Анализ творчества о. Павла Флоренского русскими мыслителями первой половины ХХ века

Отец Павел Флоренский оставил после себя достаточно большое письменное наследие. Однако в силу того, что в 1920-е годы в нашей стране установилась жесткая цензура на религиозные и философские книги, не все было издано при жизни автора. Поэтому те, кто писал о творчестве отца Павла в первой половине ХХ века, не могли предложить полной характеристики наследия мыслителя. Центральным объектом внимания была, конечно, магистерская диссертация Флоренского «Столп и утверждение Истины» (1914 г.). Кроме этого, не могли остаться незамечеными важные для понимания его учения статьи «Общечеловеческие корни идеализма» (1909 г.), «Смысл идеализма» (1915 г.), «Около Хомякова» (1916 г.) и некоторые другие работы.

Защищенный в 1914 году в стенах Московской Духовной академии, «Столп…» был обозначен в подзаглавии как «опыт православной теодицеи». Желая быть здесь по преимуществу богословом, Флоренский, тем не менее, выходит за рамки богословия. Да, он пишет в начале своей работы: «“живой религиозный опыт как единственный законный способ познания догматов” — вот так мне хотелось бы выразить общее стремление моей книги»[1]. В то же время, помимо многочисленных экскурсов в области разных наук (филология, математика и др.), в диссертации можно обнаружить и философскую проблематику. В частности, когда он задается вопросом: как возможен рассудок? «Попытку дать ответ на поставленный вопрос представляет вся настоящая работа, в целом ее объеме»[2], — говорит Флоренский уже в послесловии.

Следует отметить, что для Флоренского его философия (по крайней мере, в тот период, когда писался и защищался «Столп», хотя это видно и из более поздних его работ) есть не просто религиозная философия, но именно христианская, даже православная:

«Если возможна русская философия, то только — как философия православная, как философия веры православной, как драгоценная риза из золота — разума — и самоцветных каменьев — приобретений опыта — на святыне православия»[3] (1912 г.).

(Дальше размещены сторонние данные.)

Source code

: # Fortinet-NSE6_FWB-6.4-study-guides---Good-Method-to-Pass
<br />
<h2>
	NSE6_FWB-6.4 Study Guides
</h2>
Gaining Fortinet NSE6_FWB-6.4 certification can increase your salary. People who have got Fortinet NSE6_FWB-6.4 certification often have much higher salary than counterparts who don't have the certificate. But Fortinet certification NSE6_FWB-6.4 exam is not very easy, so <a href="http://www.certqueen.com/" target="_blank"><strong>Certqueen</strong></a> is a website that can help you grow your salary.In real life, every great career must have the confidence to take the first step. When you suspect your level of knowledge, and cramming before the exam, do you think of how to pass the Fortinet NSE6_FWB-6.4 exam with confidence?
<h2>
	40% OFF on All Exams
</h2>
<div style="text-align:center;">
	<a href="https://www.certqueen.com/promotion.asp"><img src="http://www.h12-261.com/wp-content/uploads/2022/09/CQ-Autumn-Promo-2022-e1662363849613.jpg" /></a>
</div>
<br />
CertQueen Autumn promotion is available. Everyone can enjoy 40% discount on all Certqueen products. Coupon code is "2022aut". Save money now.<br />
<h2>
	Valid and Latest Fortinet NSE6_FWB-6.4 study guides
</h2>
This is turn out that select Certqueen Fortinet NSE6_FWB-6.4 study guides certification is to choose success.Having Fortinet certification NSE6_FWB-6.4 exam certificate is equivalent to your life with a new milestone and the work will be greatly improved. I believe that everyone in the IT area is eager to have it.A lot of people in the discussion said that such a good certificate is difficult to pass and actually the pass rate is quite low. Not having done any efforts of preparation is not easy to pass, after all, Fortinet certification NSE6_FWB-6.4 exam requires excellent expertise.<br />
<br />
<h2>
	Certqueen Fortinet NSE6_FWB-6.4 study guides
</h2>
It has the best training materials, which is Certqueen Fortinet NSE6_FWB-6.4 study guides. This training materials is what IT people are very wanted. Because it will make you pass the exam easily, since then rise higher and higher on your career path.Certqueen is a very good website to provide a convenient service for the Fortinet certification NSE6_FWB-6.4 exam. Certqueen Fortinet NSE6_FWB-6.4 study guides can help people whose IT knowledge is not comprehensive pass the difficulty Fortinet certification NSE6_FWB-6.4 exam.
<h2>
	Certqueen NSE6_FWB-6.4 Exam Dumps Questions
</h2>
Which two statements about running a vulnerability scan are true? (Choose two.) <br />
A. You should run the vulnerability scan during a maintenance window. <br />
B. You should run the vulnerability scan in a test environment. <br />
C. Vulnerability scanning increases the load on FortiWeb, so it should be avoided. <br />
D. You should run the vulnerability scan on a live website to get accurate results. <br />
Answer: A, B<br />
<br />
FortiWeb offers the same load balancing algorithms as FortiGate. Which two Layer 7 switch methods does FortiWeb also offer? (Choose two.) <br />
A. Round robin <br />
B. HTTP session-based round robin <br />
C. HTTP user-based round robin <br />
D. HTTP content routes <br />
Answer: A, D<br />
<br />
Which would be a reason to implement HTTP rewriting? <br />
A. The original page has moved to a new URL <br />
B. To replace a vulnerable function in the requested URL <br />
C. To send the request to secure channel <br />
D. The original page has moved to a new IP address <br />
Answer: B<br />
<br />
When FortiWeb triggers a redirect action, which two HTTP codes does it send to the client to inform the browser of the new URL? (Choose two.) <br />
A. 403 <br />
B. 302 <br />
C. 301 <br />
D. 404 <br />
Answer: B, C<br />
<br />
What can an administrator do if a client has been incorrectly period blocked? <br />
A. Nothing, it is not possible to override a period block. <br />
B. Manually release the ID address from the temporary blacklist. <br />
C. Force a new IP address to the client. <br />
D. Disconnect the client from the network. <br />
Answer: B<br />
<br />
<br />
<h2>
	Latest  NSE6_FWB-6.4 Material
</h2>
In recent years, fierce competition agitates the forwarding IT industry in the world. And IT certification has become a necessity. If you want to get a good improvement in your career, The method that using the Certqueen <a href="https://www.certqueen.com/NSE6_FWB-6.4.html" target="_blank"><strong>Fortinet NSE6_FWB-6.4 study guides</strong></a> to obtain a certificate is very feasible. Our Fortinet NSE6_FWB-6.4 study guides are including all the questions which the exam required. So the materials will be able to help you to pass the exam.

Начав свою книгу с восхваления православной церковности и с утверждения, что только во Христе подлинное знание, истина, Флоренский занимает позицию полного философского скепсиса. Все возможные источники нашего знания, — будь то эмпирический или мистический опыт (здесь автор оговаривается, что имеет в виду естественную или внеблагодатную мистику), будь то данности сознания (трансцендентальные), или, с другой стороны, метод дискурсии, — не дают нам безусловной достоверности этого знания.

В самом деле, любой из вышеуказанных видов опыта представляет перед рассудком определенные данности, которые последний выделяет, отделяет друг от друга по закону тождества (А=А, солнце есть солнце). И только так можно мыслить объекты мышления, в их статичности, обособленности друг от друга. Понятно, что простые данности указанного опыта не несут в себе доказательства своей истинности для нашего рассудка. Из «есть», говорит Флоренский, не получается «необходимо». Понятия должны быть обоснованы и доказаны по закону достаточного основания: Солнце есть Солнце, потому что Солнце есть то-то и то-то и т.д. Достоверность хочет быть достигнута через приведение одного суждения к другому. Но и тут рассудок не способен вывести окончательной достоверности, ведь процесс обоснования одного суждения другим не имеет конца.

Кроме того, закон тождества (А есть А) и закон достаточного основания (А есть не-А) оказываются противоречащими один другому:

«статическая множественность понятий и динамическое их единство несовместны друг с другом: с одной стороны, ведь рассудок должен стоять на данном, — т.е. единичном, — и конечном, — т.е. ограниченном, — а с другой — идти за всякую данность, — т.е. единичность, — и конечность, — т.е. ограниченность, — ибо всякое объяснение требует бесконечного ряда объяснительных или доказательных звеньев, из которых каждое нарушает само-тождество понятия объясняемого»[4].

В результате получается, что достоверности нет ни в чем, даже в том, что нет достоверности (т.к. это тоже утверждение, т.е. претензия на достоверность). Далее начинается безумие, бессмысленность всего, и чтобы не сойти с ума, нужно встать на позицию полного воздержания от всякого суждения.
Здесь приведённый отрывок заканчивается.